━━━━━ Data for review ━━━━━
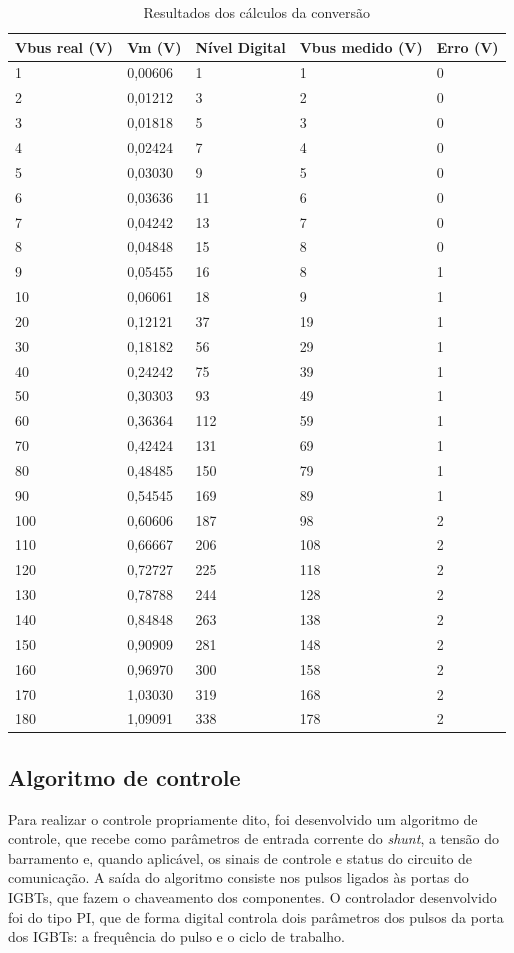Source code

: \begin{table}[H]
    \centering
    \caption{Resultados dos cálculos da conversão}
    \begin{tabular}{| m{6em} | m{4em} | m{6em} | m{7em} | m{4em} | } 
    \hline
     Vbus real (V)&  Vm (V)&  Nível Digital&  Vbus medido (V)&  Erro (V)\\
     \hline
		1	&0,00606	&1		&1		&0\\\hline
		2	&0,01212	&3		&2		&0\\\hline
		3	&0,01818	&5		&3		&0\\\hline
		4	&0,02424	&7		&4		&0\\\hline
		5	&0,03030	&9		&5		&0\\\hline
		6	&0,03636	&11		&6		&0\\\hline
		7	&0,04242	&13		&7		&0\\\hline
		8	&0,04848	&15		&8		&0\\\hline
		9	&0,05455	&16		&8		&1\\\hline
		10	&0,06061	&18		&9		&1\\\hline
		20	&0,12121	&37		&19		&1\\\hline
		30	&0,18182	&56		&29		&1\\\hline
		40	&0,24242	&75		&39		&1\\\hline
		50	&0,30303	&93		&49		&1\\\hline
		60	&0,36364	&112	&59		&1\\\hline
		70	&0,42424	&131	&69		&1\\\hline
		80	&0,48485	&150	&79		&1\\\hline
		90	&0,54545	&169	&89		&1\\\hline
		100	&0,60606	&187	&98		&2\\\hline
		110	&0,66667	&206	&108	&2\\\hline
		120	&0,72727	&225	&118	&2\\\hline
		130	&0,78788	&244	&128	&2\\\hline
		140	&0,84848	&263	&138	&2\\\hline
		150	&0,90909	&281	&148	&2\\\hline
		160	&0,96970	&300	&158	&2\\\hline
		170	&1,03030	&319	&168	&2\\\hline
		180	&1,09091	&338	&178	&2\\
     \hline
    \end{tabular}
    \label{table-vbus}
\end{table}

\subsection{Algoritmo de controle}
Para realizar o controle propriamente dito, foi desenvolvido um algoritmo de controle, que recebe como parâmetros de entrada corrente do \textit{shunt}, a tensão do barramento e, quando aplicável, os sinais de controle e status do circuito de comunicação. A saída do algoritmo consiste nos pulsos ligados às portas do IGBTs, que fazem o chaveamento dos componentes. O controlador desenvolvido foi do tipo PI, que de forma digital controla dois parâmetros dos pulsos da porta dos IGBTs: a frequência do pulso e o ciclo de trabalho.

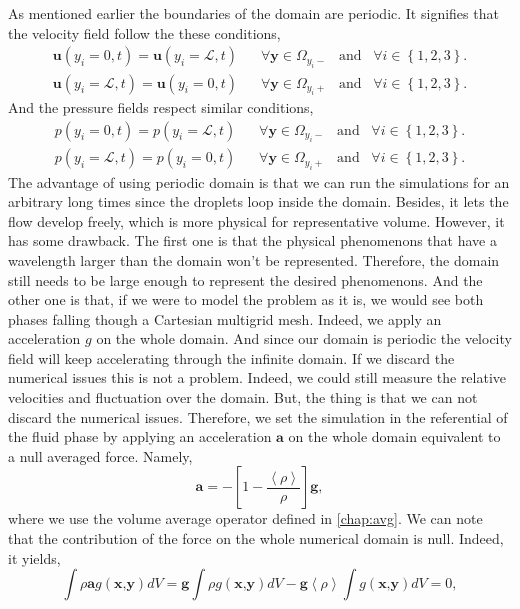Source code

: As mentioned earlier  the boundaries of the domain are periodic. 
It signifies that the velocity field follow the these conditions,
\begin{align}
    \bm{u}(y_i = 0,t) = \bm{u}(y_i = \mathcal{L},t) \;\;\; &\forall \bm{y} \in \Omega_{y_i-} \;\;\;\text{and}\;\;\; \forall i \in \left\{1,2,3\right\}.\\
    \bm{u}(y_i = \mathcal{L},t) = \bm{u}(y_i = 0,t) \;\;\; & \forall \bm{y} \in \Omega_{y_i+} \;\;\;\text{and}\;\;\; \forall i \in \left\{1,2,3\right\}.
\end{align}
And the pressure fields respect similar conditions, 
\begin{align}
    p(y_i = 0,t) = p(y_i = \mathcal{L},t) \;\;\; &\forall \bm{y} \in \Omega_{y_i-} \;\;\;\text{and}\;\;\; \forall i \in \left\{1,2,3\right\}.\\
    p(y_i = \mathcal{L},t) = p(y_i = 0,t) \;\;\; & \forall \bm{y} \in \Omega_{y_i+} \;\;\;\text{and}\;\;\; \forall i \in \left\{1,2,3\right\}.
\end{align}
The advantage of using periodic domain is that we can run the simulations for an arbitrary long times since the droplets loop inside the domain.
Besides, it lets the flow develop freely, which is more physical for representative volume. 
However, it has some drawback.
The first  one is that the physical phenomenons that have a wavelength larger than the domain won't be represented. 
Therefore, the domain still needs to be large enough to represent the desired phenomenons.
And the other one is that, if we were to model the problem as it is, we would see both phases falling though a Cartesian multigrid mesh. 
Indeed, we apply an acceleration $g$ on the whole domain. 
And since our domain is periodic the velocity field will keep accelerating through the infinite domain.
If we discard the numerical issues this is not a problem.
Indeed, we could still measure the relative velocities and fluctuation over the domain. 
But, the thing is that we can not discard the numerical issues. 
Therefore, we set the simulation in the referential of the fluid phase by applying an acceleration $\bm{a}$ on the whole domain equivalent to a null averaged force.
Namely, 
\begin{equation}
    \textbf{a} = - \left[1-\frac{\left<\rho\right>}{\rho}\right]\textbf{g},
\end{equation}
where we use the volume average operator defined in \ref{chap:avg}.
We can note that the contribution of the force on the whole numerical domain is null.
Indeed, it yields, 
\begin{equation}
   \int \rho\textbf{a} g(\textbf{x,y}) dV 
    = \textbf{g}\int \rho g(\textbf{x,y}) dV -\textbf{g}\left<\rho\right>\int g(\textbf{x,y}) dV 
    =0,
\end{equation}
━━━━━
▶ [Task goal]: Go through the records above and return each line in which the word "force" occurs.

▶ [Result]:
Therefore, we set the simulation in the referential of the fluid phase by applying an acceleration $\bm{a}$ on the whole domain equivalent to a null averaged force.
We can note that the contribution of the force on the whole numerical domain is null.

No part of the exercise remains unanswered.